Personal information
- Full name: Ronald Arthur Saggers
- Born: 15 May 1917 Marrickville, New South Wales, Australia
- Died: 13 May 1987 (aged 69) Harbord, New South Wales, Australia
- Batting: Right-handed
- Role: Wicket-keeper

International information
- National side: Australia;
- Test debut (cap 182): 22 July 1948 v England
- Last Test: 3 March 1950 v South Africa

Domestic team information
- 1939/40–1950/51: New South Wales

Career statistics
| Competition | Test | FC |
| Matches | 6 | 77 |
| Runs scored | 30 | 1,888 |
| Batting average | 10.00 | 23.89 |
| 100s/50s | 0/0 | 1/8 |
| Top score | 14 | 104* |
| Catches/stumpings | 16/8 | 146/75 |
- Source: CricketArchive, 25 February 2008

= Ron Saggers =

Australian cricketer (1917–1987)

Ronald Arthur Saggers (15 May 1917 – 17 March 1987) was an Australian cricketer who played for New South Wales. He played briefly for the Australian team, playing six Tests between 1948 and 1950. In his Test cricket career he made 24 dismissals (16 catches and 8 stumpings) and scored 30 runs at an average of 10.00.

As a wicket-keeper, Saggers was "tidy and unobtrusive", and the understudy to Don Tallon on the 1948 Australian tour of England. The touring party, led by Donald Bradman in his last season, was nicknamed The Invincibles and was widely regarded as one of the strongest ever. Saggers played in the Test match at Headingley, where he took three catches, and his only other experience of Test cricket was on the tour to South Africa in 1949–50, in which Tallon did not take part. Saggers played in all five Tests and took 21 dismissals, but Tallon replaced him for the home Ashes series against England the following season.

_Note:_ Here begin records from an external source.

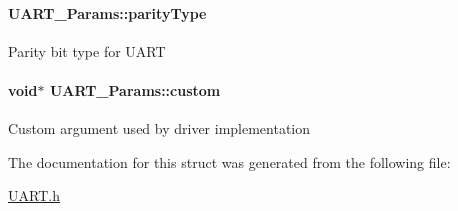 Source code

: \paragraph[{parity\+Type}]{ U\+A\+R\+T\+\_\+\+Params\+::parity\+Type}\label{struct_u_a_r_t___params_acaa90dc09cd820477c5bfaae152a2010}
Parity bit type for U\+A\+R\+T 
\paragraph[{custom}]{\setlength{\rightskip}{0pt plus 5cm}void$\ast$ U\+A\+R\+T\+\_\+\+Params\+::custom}\label{struct_u_a_r_t___params_ab4df0d3f6c1e1121f303d11271abb7a1}
Custom argument used by driver implementation 

The documentation for this struct was generated from the following file\+:\begin{DoxyCompactItemize}
\item 
\hyperlink{_u_a_r_t_8h}{U\+A\+R\+T.\+h}\end{DoxyCompactItemize}
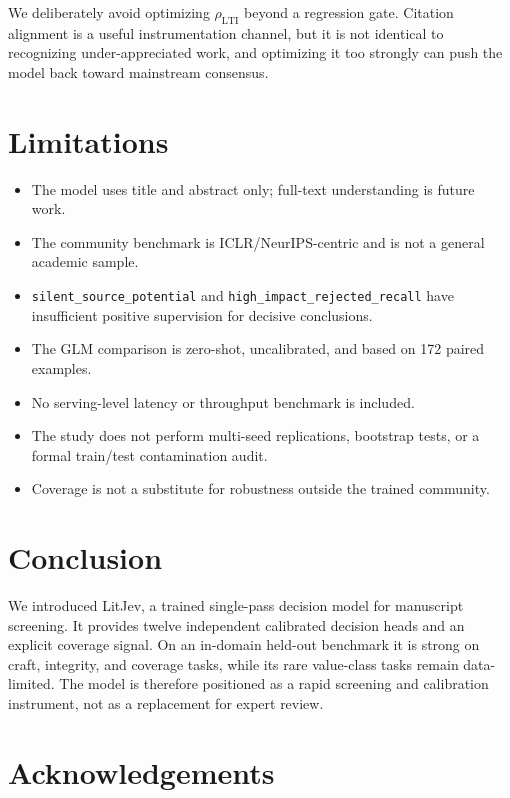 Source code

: \documentclass[11pt]{article}
\begin{document}
We deliberately avoid optimizing \(\rho_{\mathrm{LTI}}\) beyond a regression
gate. Citation alignment is a useful instrumentation channel, but it is not
identical to recognizing under-appreciated work, and optimizing it too strongly
can push the model back toward mainstream consensus.

\section{Limitations}

\begin{itemize}
  \item The model uses title and abstract only; full-text understanding is
        future work.
  \item The community benchmark is ICLR/NeurIPS-centric and is not a general
        academic sample.
  \item \texttt{silent\_source\_potential} and
        \texttt{high\_impact\_rejected\_recall} have insufficient positive
        supervision for decisive conclusions.
  \item The GLM comparison is zero-shot, uncalibrated, and based on 172 paired
        examples.
  \item No serving-level latency or throughput benchmark is included.
  \item The study does not perform multi-seed replications, bootstrap tests, or
        a formal train/test contamination audit.
  \item Coverage is not a substitute for robustness outside the trained
        community.
\end{itemize}

\section{Conclusion}

We introduced LitJev, a trained single-pass decision model for manuscript
screening. It provides twelve independent calibrated decision heads and an
explicit coverage signal. On an in-domain held-out benchmark it is strong on
craft, integrity, and coverage tasks, while its rare value-class tasks remain
data-limited. The model is therefore positioned as a rapid screening and
calibration instrument, not as a replacement for expert review.

\section*{Acknowledgements}
\end{document}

In domestic cricket, Saggers twice captained New South Wales in 1948 when the regular captain, Arthur Morris, was playing for Australia, and overall played domestic cricket from 1939 until 1951.

==Domestic career==

Saggers was born in the Sydney suburb of Marrickville in 1917. He married Margaret Heather (née Rankin) in Annandale in 1941. Outside cricket, Saggers worked in the insurance industry.

===Early career===

Saggers played twice for the New South Wales Colts team against Queensland Colts in 1937, before making his first-class debut against South Australia at the Sydney Cricket Ground halfway through the season in January 1940. Selected as a specialist batsman—future Services player Stan Sismey kept wicket—Saggers made 45 and 57 batting at number six in his debut match, and went on to make two more first-class appearances before the end of the season, ending with 208 runs at an average of 34.66 and three catches behind the stumps.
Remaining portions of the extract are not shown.